- Opening Delimiter -
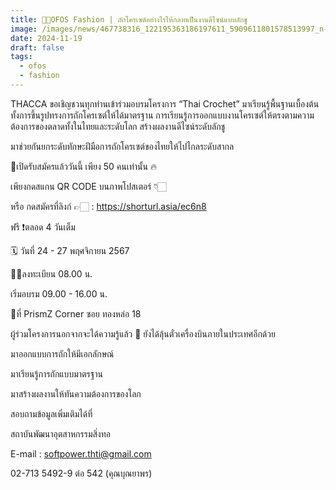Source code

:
 ```yaml
---
title: 🧶🥢OFOS Fashion | ถักโครเซต์อย่างไรให้กลายเป็นงานดีไซน์แบบลักชู
image: /images/news/467738316_122195363186197611_5909611801578513997_n-2.jpg
date: 2024-11-19
draft: false
tags:
  - ofos
  - fashion
---
```

THACCA ขอเชิญชวนทุกท่านเข้าร่วมอบรมโครงการ “Thai Crochet” มาเรียนรู้พื้นฐานเบื้องต้นทั้งการขึ้นรูปทรงการถักโครเซต์ให้ได้มาตรฐาน การเรียนรู้การออกแบบงานโครเซต์ให้ตรงตามความต้องการของตลาดทั้งในไทยและระดับโลก สร้างผลงานดีไซน์ระดับลักชู



มาช่วยกันยกระดับทักษะฝีมือการถักโครเซต์ของไทยให้ไปไกลระดับสากล



🚩เปิดรับสมัครแล้ววันนี้ เพียง 50 คนเท่านั้น 🔥

เพียงกดสแกน QR CODE บนภาพโปสเตอร์  👇🏻

หรือ กดสมัครที่ลิงก์ 👉🏻 : https://shorturl.asia/ec6n8



ฟรี ❗️ตลอด 4 วันเต็ม



🗓️ วันที่ 24 - 27 พฤศจิกายน 2567

✍🏻ลงทะเบียน 08.00 น.

เริ่มอบรม 09.00 - 16.00 น.

📍ที่ PrismZ Corner ซอย ทองหล่อ 18



ผู้ร่วมโครงการนอกจากจะได้ความรู้แล้ว 🤩 ยังได้ลุ้นตั๋วเครื่องบินภายในประเทศอีกด้วย



มาออกแบบการถักให้มีเอกลักษณ์

มาเรียนรู้การถักแบบมาตรฐาน

มาสร้างผลงานให้ทันความต้องการของโลก



สอบถามข้อมูลเพิ่มเติมได้ที่

สถาบันพัฒนาอุตสาหกรรมสิ่งทอ

E-mail : softpower.thti@gmail.com

02-713 5492-9 ต่อ 542 (คุณบุณยาพร)
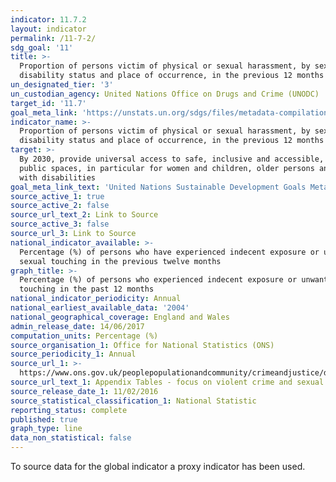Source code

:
 ```yaml
---
indicator: 11.7.2
layout: indicator
permalink: /11-7-2/
sdg_goal: '11'
title: >-
  Proportion of persons victim of physical or sexual harassment, by sex, age,
  disability status and place of occurrence, in the previous 12 months
un_designated_tier: '3'
un_custodian_agency: United Nations Office on Drugs and Crime (UNODC)
target_id: '11.7'
goal_meta_link: 'https://unstats.un.org/sdgs/files/metadata-compilation/Metadata-Goal-11.pdf'
indicator_name: >-
  Proportion of persons victim of physical or sexual harassment, by sex, age,
  disability status and place of occurrence, in the previous 12 months
target: >-
  By 2030, provide universal access to safe, inclusive and accessible, green and
  public spaces, in particular for women and children, older persons and persons
  with disabilities
goal_meta_link_text: 'United Nations Sustainable Development Goals Metadata: Goal 11'
source_active_1: true
source_active_2: false
source_url_text_2: Link to Source
source_active_3: false
source_url_3: Link to Source
national_indicator_available: >-
  Percentage (%) of persons who have experienced indecent exposure or unwanted
  sexual touching in the previous twelve months
graph_title: >-
  Percentage (%) of persons who experienced indecent exposure or unwanted sexual
  touching in the past 12 months
national_indicator_periodicity: Annual
national_earliest_available_data: '2004'
national_geographical_coverage: England and Wales
admin_release_date: 14/06/2017
computation_units: Percentage (%)
source_organisation_1: Office for National Statistics (ONS)
source_periodicity_1: Annual
source_url_1: >-
  https://www.ons.gov.uk/peoplepopulationandcommunity/crimeandjustice/datasets/appendixtablesfocusonviolentcrimeandsexualoffences
source_url_text_1: Appendix Tables - focus on violent crime and sexual offences
source_release_date_1: 11/02/2016
source_statistical_classification_1: National Statistic
reporting_status: complete
published: true
graph_type: line
data_non_statistical: false
---
```



To source data for the global indicator a proxy indicator has been used.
- Closing Delimiter -
= To do =
The expected output is the exact run of lines from the first line of the material above through the line that contains "มาช่วยกันยกระด", minus any pictures.

= Solution for this exercise =
Source code

:
 ```yaml
---
title: 🧶🥢OFOS Fashion | ถักโครเซต์อย่างไรให้กลายเป็นงานดีไซน์แบบลักชู
image: /images/news/467738316_122195363186197611_5909611801578513997_n-2.jpg
date: 2024-11-19
draft: false
tags:
  - ofos
  - fashion
---
```

THACCA ขอเชิญชวนทุกท่านเข้าร่วมอบรมโครงการ “Thai Crochet” มาเรียนรู้พื้นฐานเบื้องต้นทั้งการขึ้นรูปทรงการถักโครเซต์ให้ได้มาตรฐาน การเรียนรู้การออกแบบงานโครเซต์ให้ตรงตามความต้องการของตลาดทั้งในไทยและระดับโลก สร้างผลงานดีไซน์ระดับลักชู



มาช่วยกันยกระดับทักษะฝีมือการถักโครเซต์ของไทยให้ไปไกลระดับสากล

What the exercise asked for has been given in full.